BRIEF:
Return the run of lines below that opens with the line containing "And the name" and closes with the line containing "13. And it came", keeping each one exact.
START LISTED ENTRIES
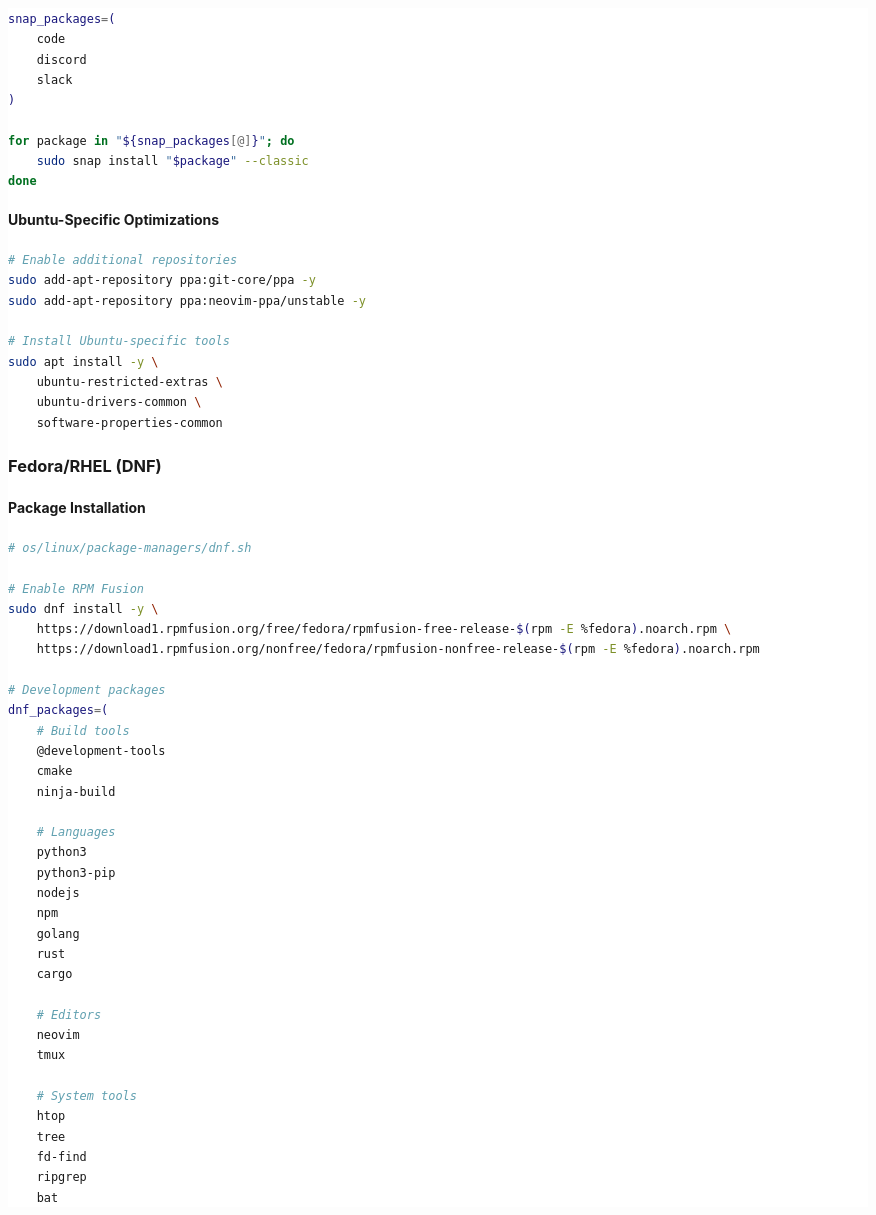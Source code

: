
 ```bash
snap_packages=(
    code
    discord
    slack
)

for package in "${snap_packages[@]}"; do
    sudo snap install "$package" --classic
done
```

#### Ubuntu-Specific Optimizations
```bash
# Enable additional repositories
sudo add-apt-repository ppa:git-core/ppa -y
sudo add-apt-repository ppa:neovim-ppa/unstable -y

# Install Ubuntu-specific tools
sudo apt install -y \
    ubuntu-restricted-extras \
    ubuntu-drivers-common \
    software-properties-common
```

### Fedora/RHEL (DNF)

#### Package Installation
```bash
# os/linux/package-managers/dnf.sh

# Enable RPM Fusion
sudo dnf install -y \
    https://download1.rpmfusion.org/free/fedora/rpmfusion-free-release-$(rpm -E %fedora).noarch.rpm \
    https://download1.rpmfusion.org/nonfree/fedora/rpmfusion-nonfree-release-$(rpm -E %fedora).noarch.rpm

# Development packages
dnf_packages=(
    # Build tools
    @development-tools
    cmake
    ninja-build
    
    # Languages
    python3
    python3-pip
    nodejs
    npm
    golang
    rust
    cargo
    
    # Editors
    neovim
    tmux
    
    # System tools
    htop
    tree
    fd-find
    ripgrep
    bat
```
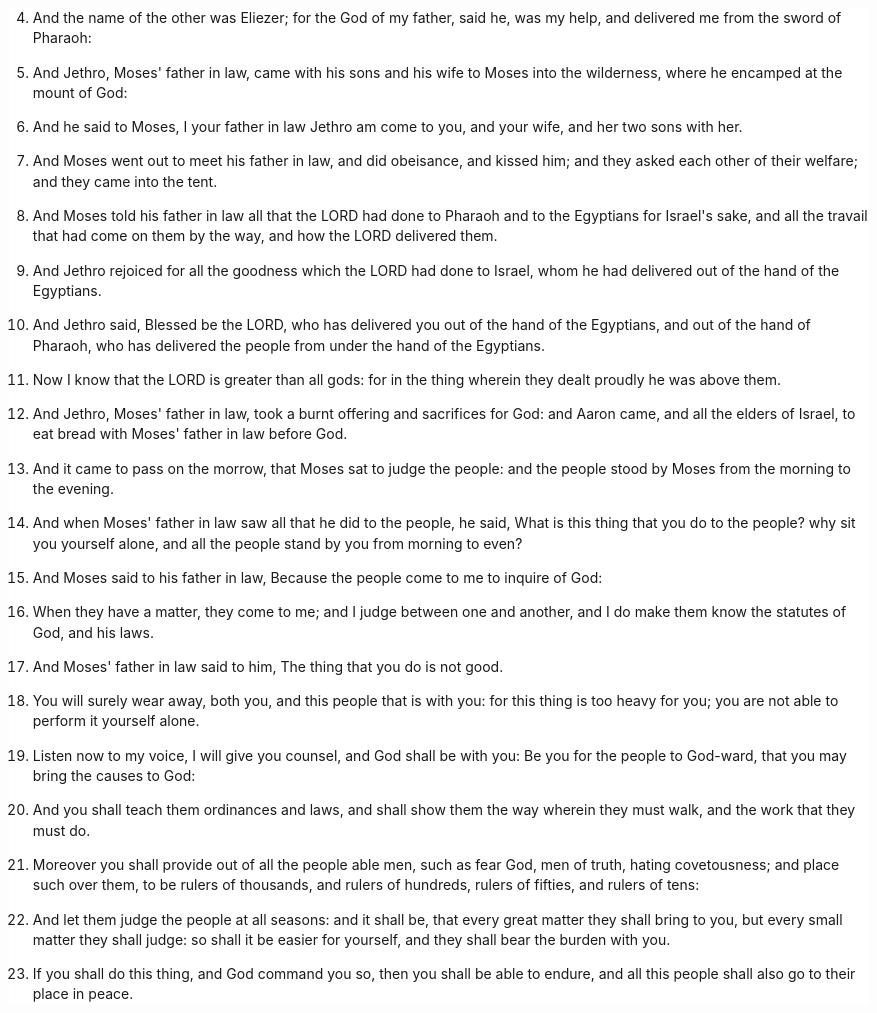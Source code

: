 4. And the name of the other was Eliezer; for the God of my father, said he, was my help, and delivered me from the sword of Pharaoh:

5. And Jethro, Moses' father in law, came with his sons and his wife to Moses into the wilderness, where he encamped at the mount of God:

6. And he said to Moses, I your father in law Jethro am come to you, and your wife, and her two sons with her.

7. And Moses went out to meet his father in law, and did obeisance, and kissed him; and they asked each other of their welfare; and they came into the tent.

8. And Moses told his father in law all that the LORD had done to Pharaoh and to the Egyptians for Israel's sake, and all the travail that had come on them by the way, and how the LORD delivered them.

9. And Jethro rejoiced for all the goodness which the LORD had done to Israel, whom he had delivered out of the hand of the Egyptians.

10. And Jethro said, Blessed be the LORD, who has delivered you out of the hand of the Egyptians, and out of the hand of Pharaoh, who has delivered the people from under the hand of the Egyptians.

11. Now I know that the LORD is greater than all gods: for in the thing wherein they dealt proudly he was above them.

12. And Jethro, Moses' father in law, took a burnt offering and sacrifices for God: and Aaron came, and all the elders of Israel, to eat bread with Moses' father in law before God.

13. And it came to pass on the morrow, that Moses sat to judge the people: and the people stood by Moses from the morning to the evening.

14. And when Moses' father in law saw all that he did to the people, he said, What is this thing that you do to the people? why sit you yourself alone, and all the people stand by you from morning to even?

15. And Moses said to his father in law, Because the people come to me to inquire of God:

16. When they have a matter, they come to me; and I judge between one and another, and I do make them know the statutes of God, and his laws.

17. And Moses' father in law said to him, The thing that you do is not good.

18. You will surely wear away, both you, and this people that is with you: for this thing is too heavy for you; you are not able to perform it yourself alone.

19. Listen now to my voice, I will give you counsel, and God shall be with you: Be you for the people to God-ward, that you may bring the causes to God:

20. And you shall teach them ordinances and laws, and shall show them the way wherein they must walk, and the work that they must do.

21. Moreover you shall provide out of all the people able men, such as fear God, men of truth, hating covetousness; and place such over them, to be rulers of thousands, and rulers of hundreds, rulers of fifties, and rulers of tens:

22. And let them judge the people at all seasons: and it shall be, that every great matter they shall bring to you, but every small matter they shall judge: so shall it be easier for yourself, and they shall bear the burden with you.

23. If you shall do this thing, and God command you so, then you shall be able to endure, and all this people shall also go to their place in peace.

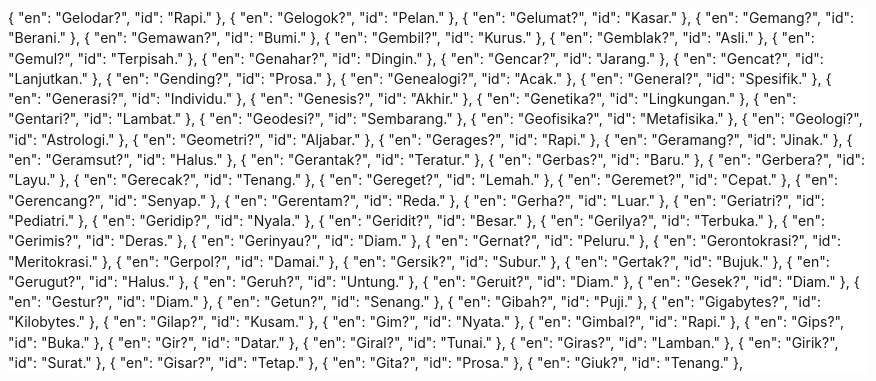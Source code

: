   { "en": "Gelodar?", "id": "Rapi." },
  { "en": "Gelogok?", "id": "Pelan." },
  { "en": "Gelumat?", "id": "Kasar." },
  { "en": "Gemang?", "id": "Berani." },
  { "en": "Gemawan?", "id": "Bumi." },
  { "en": "Gembil?", "id": "Kurus." },
  { "en": "Gemblak?", "id": "Asli." },
  { "en": "Gemul?", "id": "Terpisah." },
  { "en": "Genahar?", "id": "Dingin." },
  { "en": "Gencar?", "id": "Jarang." },
  { "en": "Gencat?", "id": "Lanjutkan." },
  { "en": "Gending?", "id": "Prosa." },
  { "en": "Genealogi?", "id": "Acak." },
  { "en": "General?", "id": "Spesifik." },
  { "en": "Generasi?", "id": "Individu." },
  { "en": "Genesis?", "id": "Akhir." },
  { "en": "Genetika?", "id": "Lingkungan." },
  { "en": "Gentari?", "id": "Lambat." },
  { "en": "Geodesi?", "id": "Sembarang." },
  { "en": "Geofisika?", "id": "Metafisika." },
  { "en": "Geologi?", "id": "Astrologi." },
  { "en": "Geometri?", "id": "Aljabar." },
  { "en": "Gerages?", "id": "Rapi." },
  { "en": "Geramang?", "id": "Jinak." },
  { "en": "Geramsut?", "id": "Halus." },
  { "en": "Gerantak?", "id": "Teratur." },
  { "en": "Gerbas?", "id": "Baru." },
  { "en": "Gerbera?", "id": "Layu." },
  { "en": "Gerecak?", "id": "Tenang." },
  { "en": "Gereget?", "id": "Lemah." },
  { "en": "Geremet?", "id": "Cepat." },
  { "en": "Gerencang?", "id": "Senyap." },
  { "en": "Gerentam?", "id": "Reda." },
  { "en": "Gerha?", "id": "Luar." },
  { "en": "Geriatri?", "id": "Pediatri." },
  { "en": "Geridip?", "id": "Nyala." },
  { "en": "Geridit?", "id": "Besar." },
  { "en": "Gerilya?", "id": "Terbuka." },
  { "en": "Gerimis?", "id": "Deras." },
  { "en": "Gerinyau?", "id": "Diam." },
  { "en": "Gernat?", "id": "Peluru." },
  { "en": "Gerontokrasi?", "id": "Meritokrasi." },
  { "en": "Gerpol?", "id": "Damai." },
  { "en": "Gersik?", "id": "Subur." },
  { "en": "Gertak?", "id": "Bujuk." },
  { "en": "Gerugut?", "id": "Halus." },
  { "en": "Geruh?", "id": "Untung." },
  { "en": "Geruit?", "id": "Diam." },
  { "en": "Gesek?", "id": "Diam." },
  { "en": "Gestur?", "id": "Diam." },
  { "en": "Getun?", "id": "Senang." },
  { "en": "Gibah?", "id": "Puji." },
  { "en": "Gigabytes?", "id": "Kilobytes." },
  { "en": "Gilap?", "id": "Kusam." },
  { "en": "Gim?", "id": "Nyata." },
  { "en": "Gimbal?", "id": "Rapi." },
  { "en": "Gips?", "id": "Buka." },
  { "en": "Gir?", "id": "Datar." },
  { "en": "Giral?", "id": "Tunai." },
  { "en": "Giras?", "id": "Lamban." },
  { "en": "Girik?", "id": "Surat." },
  { "en": "Gisar?", "id": "Tetap." },
  { "en": "Gita?", "id": "Prosa." },
  { "en": "Giuk?", "id": "Tenang." },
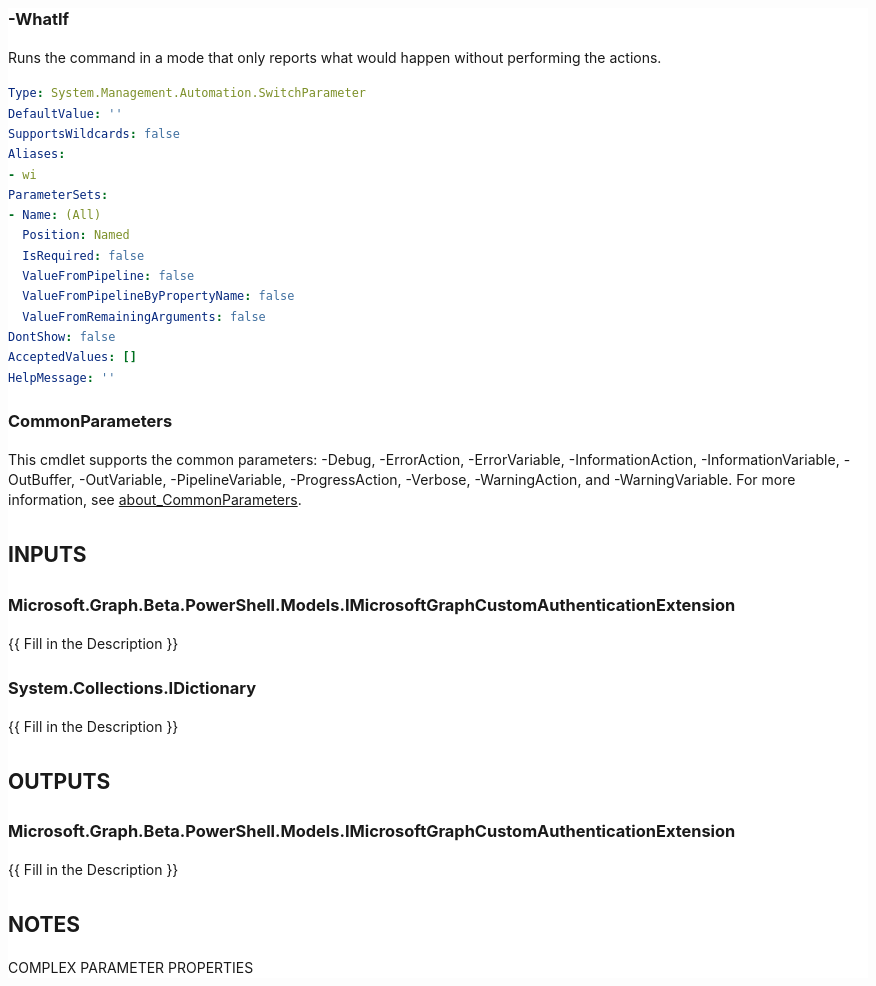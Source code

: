 ### -WhatIf

Runs the command in a mode that only reports what would happen without performing the actions.

```yaml
Type: System.Management.Automation.SwitchParameter
DefaultValue: ''
SupportsWildcards: false
Aliases:
- wi
ParameterSets:
- Name: (All)
  Position: Named
  IsRequired: false
  ValueFromPipeline: false
  ValueFromPipelineByPropertyName: false
  ValueFromRemainingArguments: false
DontShow: false
AcceptedValues: []
HelpMessage: ''
```

### CommonParameters

This cmdlet supports the common parameters: -Debug, -ErrorAction, -ErrorVariable,
-InformationAction, -InformationVariable, -OutBuffer, -OutVariable, -PipelineVariable,
-ProgressAction, -Verbose, -WarningAction, and -WarningVariable. For more information, see
[about_CommonParameters](https://go.microsoft.com/fwlink/?LinkID=113216).

## INPUTS

### Microsoft.Graph.Beta.PowerShell.Models.IMicrosoftGraphCustomAuthenticationExtension

{{ Fill in the Description }}

### System.Collections.IDictionary

{{ Fill in the Description }}

## OUTPUTS

### Microsoft.Graph.Beta.PowerShell.Models.IMicrosoftGraphCustomAuthenticationExtension

{{ Fill in the Description }}

## NOTES

COMPLEX PARAMETER PROPERTIES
END LISTED ENTRIES
SOLVED PROBLEM:
: 4. And the name of the other was Eliezer; for the God of my father, said he, was my help, and delivered me from the sword of Pharaoh:

5. And Jethro, Moses' father in law, came with his sons and his wife to Moses into the wilderness, where he encamped at the mount of God:

6. And he said to Moses, I your father in law Jethro am come to you, and your wife, and her two sons with her.

7. And Moses went out to meet his father in law, and did obeisance, and kissed him; and they asked each other of their welfare; and they came into the tent.

8. And Moses told his father in law all that the LORD had done to Pharaoh and to the Egyptians for Israel's sake, and all the travail that had come on them by the way, and how the LORD delivered them.

9. And Jethro rejoiced for all the goodness which the LORD had done to Israel, whom he had delivered out of the hand of the Egyptians.

10. And Jethro said, Blessed be the LORD, who has delivered you out of the hand of the Egyptians, and out of the hand of Pharaoh, who has delivered the people from under the hand of the Egyptians.

11. Now I know that the LORD is greater than all gods: for in the thing wherein they dealt proudly he was above them.

12. And Jethro, Moses' father in law, took a burnt offering and sacrifices for God: and Aaron came, and all the elders of Israel, to eat bread with Moses' father in law before God.

13. And it came to pass on the morrow, that Moses sat to judge the people: and the people stood by Moses from the morning to the evening.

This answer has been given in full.